Assignment:
Somewhere below, one line contains "Source code" and a later line contains "2. **Fényképezés:** Nagy". Output those two lines and everything between them exactly, and nothing else.
----
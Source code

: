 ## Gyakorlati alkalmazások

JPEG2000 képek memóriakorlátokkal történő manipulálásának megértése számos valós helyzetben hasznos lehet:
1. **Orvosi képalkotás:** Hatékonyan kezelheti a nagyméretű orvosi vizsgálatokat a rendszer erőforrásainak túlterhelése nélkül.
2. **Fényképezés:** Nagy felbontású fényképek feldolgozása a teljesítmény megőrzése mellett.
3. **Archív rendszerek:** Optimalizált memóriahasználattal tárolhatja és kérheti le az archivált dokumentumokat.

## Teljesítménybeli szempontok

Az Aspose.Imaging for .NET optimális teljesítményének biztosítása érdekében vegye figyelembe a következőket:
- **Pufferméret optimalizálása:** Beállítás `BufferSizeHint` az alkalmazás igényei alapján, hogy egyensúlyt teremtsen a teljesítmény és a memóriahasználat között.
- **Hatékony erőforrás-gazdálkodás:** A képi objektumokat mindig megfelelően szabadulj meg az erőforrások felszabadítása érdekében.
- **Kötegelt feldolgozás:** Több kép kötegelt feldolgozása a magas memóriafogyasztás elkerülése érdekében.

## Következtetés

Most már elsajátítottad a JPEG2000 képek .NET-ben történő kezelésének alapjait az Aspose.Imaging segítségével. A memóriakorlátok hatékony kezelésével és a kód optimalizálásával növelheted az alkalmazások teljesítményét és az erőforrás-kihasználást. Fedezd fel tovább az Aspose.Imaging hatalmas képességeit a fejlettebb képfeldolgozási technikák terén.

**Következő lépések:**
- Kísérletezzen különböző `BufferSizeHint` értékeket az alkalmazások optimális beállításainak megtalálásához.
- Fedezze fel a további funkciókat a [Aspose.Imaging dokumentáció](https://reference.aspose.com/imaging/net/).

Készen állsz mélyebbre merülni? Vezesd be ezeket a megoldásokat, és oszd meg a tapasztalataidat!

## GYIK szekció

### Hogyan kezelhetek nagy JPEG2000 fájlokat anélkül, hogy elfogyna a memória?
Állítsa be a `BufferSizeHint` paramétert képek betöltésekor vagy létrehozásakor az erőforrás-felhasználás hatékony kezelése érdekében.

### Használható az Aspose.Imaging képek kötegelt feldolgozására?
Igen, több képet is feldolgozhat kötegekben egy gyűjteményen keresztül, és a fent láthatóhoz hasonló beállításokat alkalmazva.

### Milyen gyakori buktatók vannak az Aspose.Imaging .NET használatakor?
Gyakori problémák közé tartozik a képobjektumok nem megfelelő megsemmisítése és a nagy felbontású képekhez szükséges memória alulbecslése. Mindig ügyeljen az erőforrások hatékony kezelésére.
----
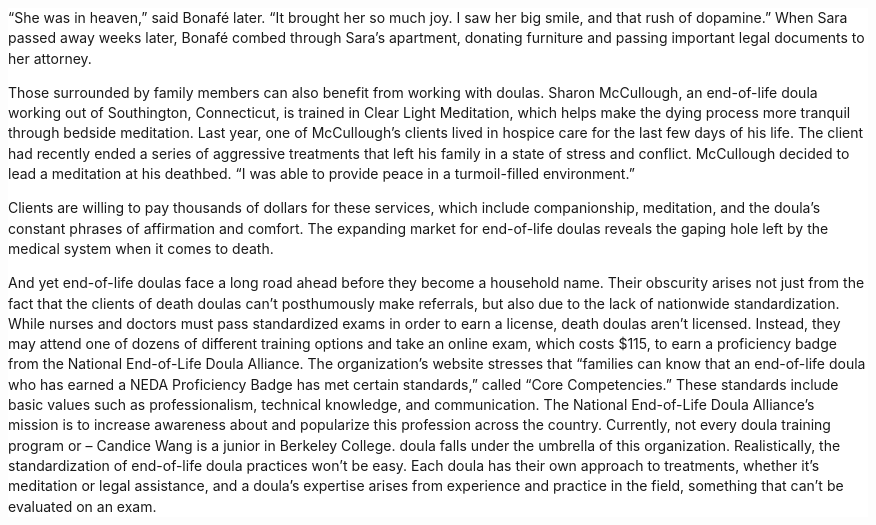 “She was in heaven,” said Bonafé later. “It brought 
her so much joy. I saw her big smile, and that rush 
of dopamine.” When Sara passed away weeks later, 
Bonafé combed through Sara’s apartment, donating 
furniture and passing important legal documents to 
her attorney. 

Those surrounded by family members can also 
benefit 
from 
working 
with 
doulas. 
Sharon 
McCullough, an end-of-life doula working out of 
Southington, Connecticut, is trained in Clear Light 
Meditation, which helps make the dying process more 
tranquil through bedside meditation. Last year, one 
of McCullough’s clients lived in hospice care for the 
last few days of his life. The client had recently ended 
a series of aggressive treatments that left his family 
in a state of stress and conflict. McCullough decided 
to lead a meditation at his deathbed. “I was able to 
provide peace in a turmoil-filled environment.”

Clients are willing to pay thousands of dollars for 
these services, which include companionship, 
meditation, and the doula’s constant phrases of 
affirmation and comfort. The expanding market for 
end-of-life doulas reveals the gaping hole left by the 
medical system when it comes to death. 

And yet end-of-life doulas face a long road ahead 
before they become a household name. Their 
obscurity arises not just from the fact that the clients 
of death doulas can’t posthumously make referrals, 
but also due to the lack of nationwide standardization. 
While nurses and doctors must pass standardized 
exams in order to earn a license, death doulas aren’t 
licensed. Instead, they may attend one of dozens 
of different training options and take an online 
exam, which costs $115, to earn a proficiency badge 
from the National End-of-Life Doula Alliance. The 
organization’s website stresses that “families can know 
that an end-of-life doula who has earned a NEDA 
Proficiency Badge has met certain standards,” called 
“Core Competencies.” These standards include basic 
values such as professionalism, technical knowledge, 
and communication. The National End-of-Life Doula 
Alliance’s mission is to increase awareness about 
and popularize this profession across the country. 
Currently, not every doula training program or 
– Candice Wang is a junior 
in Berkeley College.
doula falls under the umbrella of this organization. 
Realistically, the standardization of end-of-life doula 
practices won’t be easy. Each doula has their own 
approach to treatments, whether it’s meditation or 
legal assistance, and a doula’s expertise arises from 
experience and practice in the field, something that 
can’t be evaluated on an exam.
----
Solution to the exercise:
Source code

: ## Gyakorlati alkalmazások

JPEG2000 képek memóriakorlátokkal történő manipulálásának megértése számos valós helyzetben hasznos lehet:
1. **Orvosi képalkotás:** Hatékonyan kezelheti a nagyméretű orvosi vizsgálatokat a rendszer erőforrásainak túlterhelése nélkül.
2. **Fényképezés:** Nagy felbontású fényképek feldolgozása a teljesítmény megőrzése mellett.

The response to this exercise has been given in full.